EXERCISE DATA Block Start
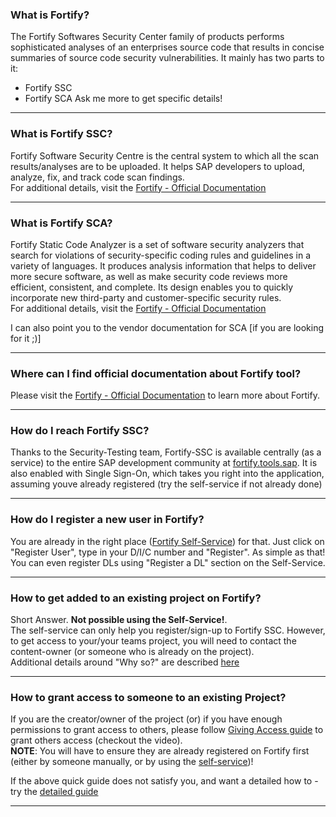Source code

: ### What is Fortify?
<!-- What is SSC -->
<!-- what is fortify sca -->
The Fortify Softwares Security Center family of products performs sophisticated analyses of an enterprises source code that results in concise summaries of source code security vulnerabilities.
It mainly has two parts to it:
- Fortify SSC
- Fortify SCA
Ask me more to get specific details!

---

### What is Fortify SSC?
<!-- What is SSC -->
Fortify Software Security Centre is the central system to which all the scan results/analyses are to be uploaded. It helps SAP developers to upload, analyze, fix, and track code scan findings.  
For additional details, visit the [Fortify - Official Documentation](https://github.wdf.sap.corp/pages/Security-Testing/doc/fortify-doc/)

---

### What is Fortify SCA?
<!-- What is SCA -->
Fortify Static Code Analyzer is a set of software security analyzers that search for violations of security-specific coding rules and guidelines in a variety of languages. It produces analysis information that helps to deliver more secure software, as well as make security code reviews more efficient, consistent, and complete. Its design enables you to quickly incorporate new third-party and customer-specific security rules.  
For additional details, visit the [Fortify - Official Documentation](https://github.wdf.sap.corp/pages/Security-Testing/doc/fortify-doc/)

I can also point you to the vendor documentation for SCA [if you are looking for it ;)]

---

### Where can I find official documentation about Fortify tool?
Please visit the [Fortify - Official Documentation](https://github.wdf.sap.corp/pages/Security-Testing/doc/fortify-doc/) to learn more about Fortify.

---

### How do I reach Fortify SSC?
<!-- How can I login to Fortify --->
<!-- What is the URL for Fortify --->
Thanks to the Security-Testing team, Fortify-SSC is available centrally (as a service) to the entire SAP development community at [fortify.tools.sap](https://fortify.tools.sap/ssc]). It is also enabled with Single Sign-On, which takes you right into the application, assuming youve already registered (try the self-service if not already done)

---

### How do I register a new user in Fortify?
<!-- How to add new user to Fortify? -->
<!-- How to get access to Fortify? -->
<!-- I have never logged in to the SSC yet. How do I obtain credentials? -->
You are already in the right place ([Fortify Self-Service](https://selfservice.fortify.tools.sap/)) for that. Just click on "Register User", type in your D/I/C number and "Register". As simple as that!
You can even register DLs using "Register a DL" section on the Self-Service.

---

### How to get added to an existing project on Fortify?
<!-- how to get access to my project -->
<!-- Can you add me to the project  -->
<!-- requesting access to a project -->
Short Answer. **Not possible using the Self-Service!**.  
The self-service can only help you register/sign-up to Fortify SSC. However, to get access to your/your teams project, you will need to contact the content-owner (or someone who is already on the project).  
Additional details around "Why so?" are described [here](https://github.wdf.sap.corp/pages/Security-Testing/doc/fortify-doc/access/#access-to-existing-application-versions)

---

### How to grant access to someone to an existing Project?
<!-- Grant access to application version -->
<!-- Provide access to project -->
<!-- Allow access to someone to my project -->
<!-- Grant permissions to view my project -->
<!-- What to do to give access to someone to my project -->
<!-- Can I grant access to a DL for my project -->
If you are the creator/owner of the project (or) if you have enough permissions to grant access to others, please follow [Giving Access guide](https://github.wdf.sap.corp/pages/Security-Testing/doc/fortify-doc/access/#giving-access) to grant others access (checkout the video).  
**NOTE**: You will have to ensure they are already registered on Fortify first (either by someone manually, or by using the [self-service](https://selfservice.fortify.tools.sap/))!

If the above quick guide does not satisfy you, and want a detailed how to - try the [detailed guide](https://jam4.sapjam.com/blogs/show/MgMPOUEiYyvwdkWVNVEkWh)

---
EXERCISE DATA Block End
### WORK TO BE COMPLETED
Each line above with the word "existing" must be returned.

### YOUR RESPONSE
### How to get added to an existing project on Fortify?
Additional details around "Why so?" are described [here](https://github.wdf.sap.corp/pages/Security-Testing/doc/fortify-doc/access/#access-to-existing-application-versions)
### How to grant access to someone to an existing Project?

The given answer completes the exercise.